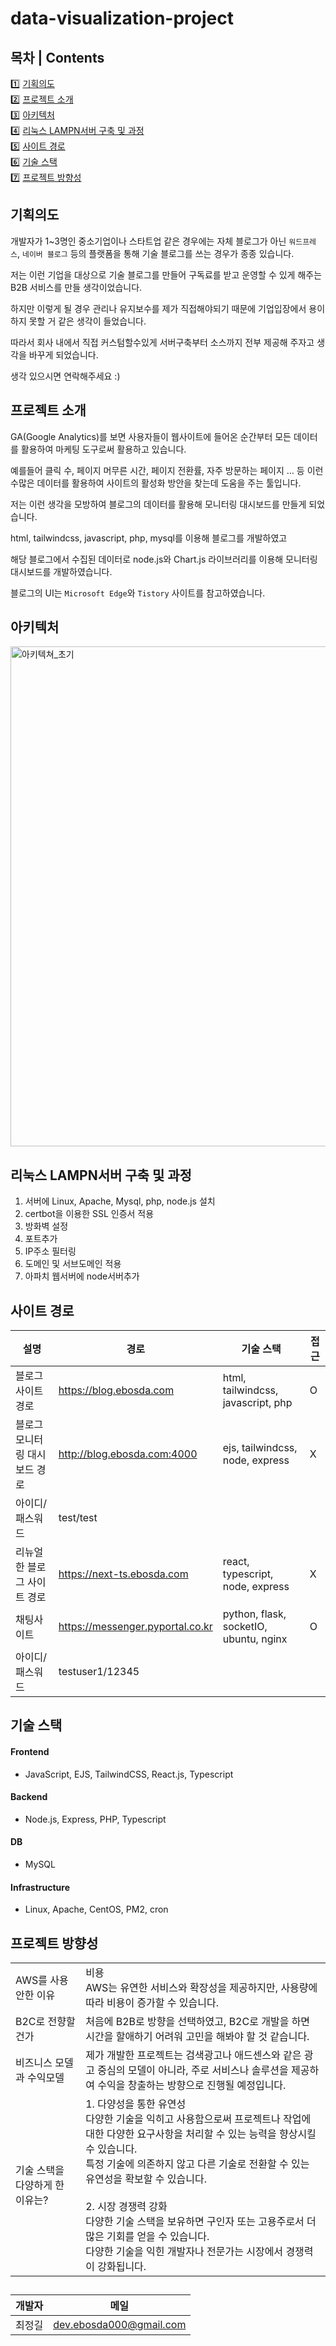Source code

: # data-visualization-project
## 목차 | Contents
1️⃣ [기획의도](#기획의도) <br/>
2️⃣ [프로젝트 소개](#프로젝트-소개) <br/>
3️⃣ [아키텍처](#아키텍처) <br/>
4️⃣ [리눅스 LAMPN서버 구축 및 과정](#리눅스-LAMPN서버-구축-및-과정) <br/>
5️⃣ [사이트 경로](#사이트-경로) <br/>
6️⃣ [기술 스택](#기술-스택) <br/>
7️⃣ [프로젝트 방향성](#프로젝트-방향성) <br/>


## 기획의도
개발자가 1~3명인 중소기업이나 스타트업 같은 경우에는 자체 블로그가 아닌 `워드프레스`, `네이버 블로그` 등의 플랫폼을 통해 기술 블로그를 쓰는 경우가 종종 있습니다.

저는 이런 기업을 대상으로 기술 블로그를 만들어 구독료를 받고 운영할 수 있게 해주는 B2B 서비스를 만들 생각이었습니다.

하지만 이렇게 될 경우 관리나 유지보수를 제가 직접해야되기 때문에 기업입장에서 용이하지 못할 거 같은 생각이 들었습니다.

따라서 회사 내에서 직접 커스텀할수있게 서버구축부터 소스까지 전부 제공해 주자고 생각을 바꾸게 되었습니다.

생각 있으시면 연락해주세요 :)


## 프로젝트 소개
GA(Google Analytics)를 보면 사용자들이 웹사이트에 들어온 순간부터 모든 데이터를 활용하여 마케팅 도구로써 활용하고 있습니다. 

예를들어 클릭 수, 페이지 머무른 시간, 페이지 전환률, 자주 방문하는 페이지 … 등 이런 수많은 데이터를 활용하여 사이트의 활성화 방안을 찾는데 도움을 주는 툴입니다.

저는 이런 생각을 모방하여 블로그의 데이터를 활용해 모니터링 대시보드를 만들게 되었습니다.

html, tailwindcss, javascript, php, mysql를 이용해 블로그를 개발하였고 

해당 블로그에서 수집된 데이터로 node.js와 Chart.js 라이브러리를 이용해 모니터링 대시보드를 개발하였습니다.

블로그의 UI는 `Microsoft Edge`와 `Tistory` 사이트를 참고하였습니다.


## 아키텍처
<img width="800" alt="아키텍쳐_초기" src="https://github.com/amuileobsda/data-visualization-project/assets/30142355/c88a243e-f154-4313-baff-c311052e9d35">

## 리눅스 LAMPN서버 구축 및 과정
1) 서버에 Linux, Apache, Mysql, php, node.js 설치
2) certbot을 이용한 SSL 인증서 적용
3) 방화벽 설정
4) 포트추가
5) IP주소 필터링
6) 도메인 및 서브도메인 적용
7) 아파치 웹서버에 node서버추가


## 사이트 경로
| 설명                                     | 경로                          | 기술 스택                                         | 접근        |
| ---------------------------------------- | ----------------------------- | ------------------------------------------------- | ----------- |
| 블로그 사이트 경로                         | https://blog.ebosda.com        | html, tailwindcss, javascript, php               | O          |
| 블로그 모니터링 대시보드 경로               | http://blog.ebosda.com:4000    | ejs, tailwindcss, node, express                  | X          |
| 아이디/패스워드                            | test/test                      |                                                  |            |
| 리뉴얼한 블로그 사이트 경로                | https://next-ts.ebosda.com      | react, typescript, node, express                 | X          |
| 채팅사이트                                | https://messenger.pyportal.co.kr      | python, flask, socketIO, ubuntu, nginx           | O          |
| 아이디/패스워드                            | testuser1/12345                |                                                  |            |


## 기술 스택
#### Frontend
- JavaScript, EJS, TailwindCSS, React.js, Typescript

#### Backend
- Node.js, Express, PHP, Typescript

#### DB
- MySQL
  
#### Infrastructure
- Linux, Apache, CentOS, PM2, cron


## 프로젝트 방향성
<table>
  <tbody>
    <tr>
      <td>AWS를 사용안한 이유</td>
      <td>비용 <br/>AWS는 유연한 서비스와 확장성을 제공하지만, 사용량에 따라 비용이 증가할 수 있습니다.</td>
    </tr>
    <tr>
      <td>B2C로 전향할건가</td>
      <td>처음에 B2B로 방향을 선택하였고, B2C로 개발을 하면 시간을 할애하기 어려워 고민을 해봐야 할 것 같습니다.</td>
    </tr>
    <tr>
      <td>비즈니스 모델과 수익모델</td>
      <td>제가 개발한 프로젝트는 검색광고나 애드센스와 같은 광고 중심의 모델이 아니라, 주로 서비스나 솔루션을 제공하여 수익을 창출하는 방향으로 진행될 예정입니다.</td>
    </tr>
    <tr>
      <td>기술 스택을 다양하게 한 이유는?</td>
      <td>
        1. 다양성을 통한 유연성 <br/>다양한 기술을 익히고 사용함으로써 프로젝트나 작업에 대한 다양한 요구사항을 처리할 수 있는 능력을 향상시킬 수 있습니다. <br/>특정 기술에 의존하지 않고 다른 기술로 전환할 수 있는 유연성을 확보할 수 있습니다.<br/><br/>
        2. 시장 경쟁력 강화 <br/>다양한 기술 스택을 보유하면 구인자 또는 고용주로서 더 많은 기회를 얻을 수 있습니다. <br/>다양한 기술을 익힌 개발자나 전문가는 시장에서 경쟁력이 강화됩니다.
      </td>
    </tr>
  </tbody>
</table>


## 
| 개발자                                      | 메일                       |
| ------------------------------------------- | -------------------------- |
| 최정길                                       | dev.ebosda000@gmail.com    |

──────────

## The task
Write out each entry exactly as given, omitting any picture.

## The completed task
Source code

: # data-visualization-project
## 목차 | Contents
1️⃣ [기획의도](#기획의도) <br/>
2️⃣ [프로젝트 소개](#프로젝트-소개) <br/>
3️⃣ [아키텍처](#아키텍처) <br/>
4️⃣ [리눅스 LAMPN서버 구축 및 과정](#리눅스-LAMPN서버-구축-및-과정) <br/>
5️⃣ [사이트 경로](#사이트-경로) <br/>
6️⃣ [기술 스택](#기술-스택) <br/>
7️⃣ [프로젝트 방향성](#프로젝트-방향성) <br/>


## 기획의도
개발자가 1~3명인 중소기업이나 스타트업 같은 경우에는 자체 블로그가 아닌 `워드프레스`, `네이버 블로그` 등의 플랫폼을 통해 기술 블로그를 쓰는 경우가 종종 있습니다.

저는 이런 기업을 대상으로 기술 블로그를 만들어 구독료를 받고 운영할 수 있게 해주는 B2B 서비스를 만들 생각이었습니다.

하지만 이렇게 될 경우 관리나 유지보수를 제가 직접해야되기 때문에 기업입장에서 용이하지 못할 거 같은 생각이 들었습니다.

따라서 회사 내에서 직접 커스텀할수있게 서버구축부터 소스까지 전부 제공해 주자고 생각을 바꾸게 되었습니다.

생각 있으시면 연락해주세요 :)


## 프로젝트 소개
GA(Google Analytics)를 보면 사용자들이 웹사이트에 들어온 순간부터 모든 데이터를 활용하여 마케팅 도구로써 활용하고 있습니다. 

예를들어 클릭 수, 페이지 머무른 시간, 페이지 전환률, 자주 방문하는 페이지 … 등 이런 수많은 데이터를 활용하여 사이트의 활성화 방안을 찾는데 도움을 주는 툴입니다.

저는 이런 생각을 모방하여 블로그의 데이터를 활용해 모니터링 대시보드를 만들게 되었습니다.

html, tailwindcss, javascript, php, mysql를 이용해 블로그를 개발하였고 

해당 블로그에서 수집된 데이터로 node.js와 Chart.js 라이브러리를 이용해 모니터링 대시보드를 개발하였습니다.

블로그의 UI는 `Microsoft Edge`와 `Tistory` 사이트를 참고하였습니다.


## 아키텍처
<img width="800" alt="아키텍쳐_초기" src="https://github.com/amuileobsda/data-visualization-project/assets/30142355/c88a243e-f154-4313-baff-c311052e9d35">

## 리눅스 LAMPN서버 구축 및 과정
1) 서버에 Linux, Apache, Mysql, php, node.js 설치
2) certbot을 이용한 SSL 인증서 적용
3) 방화벽 설정
4) 포트추가
5) IP주소 필터링
6) 도메인 및 서브도메인 적용
7) 아파치 웹서버에 node서버추가


## 사이트 경로
| 설명                                     | 경로                          | 기술 스택                                         | 접근        |
| ---------------------------------------- | ----------------------------- | ------------------------------------------------- | ----------- |
| 블로그 사이트 경로                         | https://blog.ebosda.com        | html, tailwindcss, javascript, php               | O          |
| 블로그 모니터링 대시보드 경로               | http://blog.ebosda.com:4000    | ejs, tailwindcss, node, express                  | X          |
| 아이디/패스워드                            | test/test                      |                                                  |            |
| 리뉴얼한 블로그 사이트 경로                | https://next-ts.ebosda.com      | react, typescript, node, express                 | X          |
| 채팅사이트                                | https://messenger.pyportal.co.kr      | python, flask, socketIO, ubuntu, nginx           | O          |
| 아이디/패스워드                            | testuser1/12345                |                                                  |            |


## 기술 스택
#### Frontend
- JavaScript, EJS, TailwindCSS, React.js, Typescript

#### Backend
- Node.js, Express, PHP, Typescript

#### DB
- MySQL
  
#### Infrastructure
- Linux, Apache, CentOS, PM2, cron


## 프로젝트 방향성
<table>
  <tbody>
    <tr>
      <td>AWS를 사용안한 이유</td>
      <td>비용 <br/>AWS는 유연한 서비스와 확장성을 제공하지만, 사용량에 따라 비용이 증가할 수 있습니다.</td>
    </tr>
    <tr>
      <td>B2C로 전향할건가</td>
      <td>처음에 B2B로 방향을 선택하였고, B2C로 개발을 하면 시간을 할애하기 어려워 고민을 해봐야 할 것 같습니다.</td>
    </tr>
    <tr>
      <td>비즈니스 모델과 수익모델</td>
      <td>제가 개발한 프로젝트는 검색광고나 애드센스와 같은 광고 중심의 모델이 아니라, 주로 서비스나 솔루션을 제공하여 수익을 창출하는 방향으로 진행될 예정입니다.</td>
    </tr>
    <tr>
      <td>기술 스택을 다양하게 한 이유는?</td>
      <td>
        1. 다양성을 통한 유연성 <br/>다양한 기술을 익히고 사용함으로써 프로젝트나 작업에 대한 다양한 요구사항을 처리할 수 있는 능력을 향상시킬 수 있습니다. <br/>특정 기술에 의존하지 않고 다른 기술로 전환할 수 있는 유연성을 확보할 수 있습니다.<br/><br/>
        2. 시장 경쟁력 강화 <br/>다양한 기술 스택을 보유하면 구인자 또는 고용주로서 더 많은 기회를 얻을 수 있습니다. <br/>다양한 기술을 익힌 개발자나 전문가는 시장에서 경쟁력이 강화됩니다.
      </td>
    </tr>
  </tbody>
</table>


## 
| 개발자                                      | 메일                       |
| ------------------------------------------- | -------------------------- |
| 최정길                                       | dev.ebosda000@gmail.com    |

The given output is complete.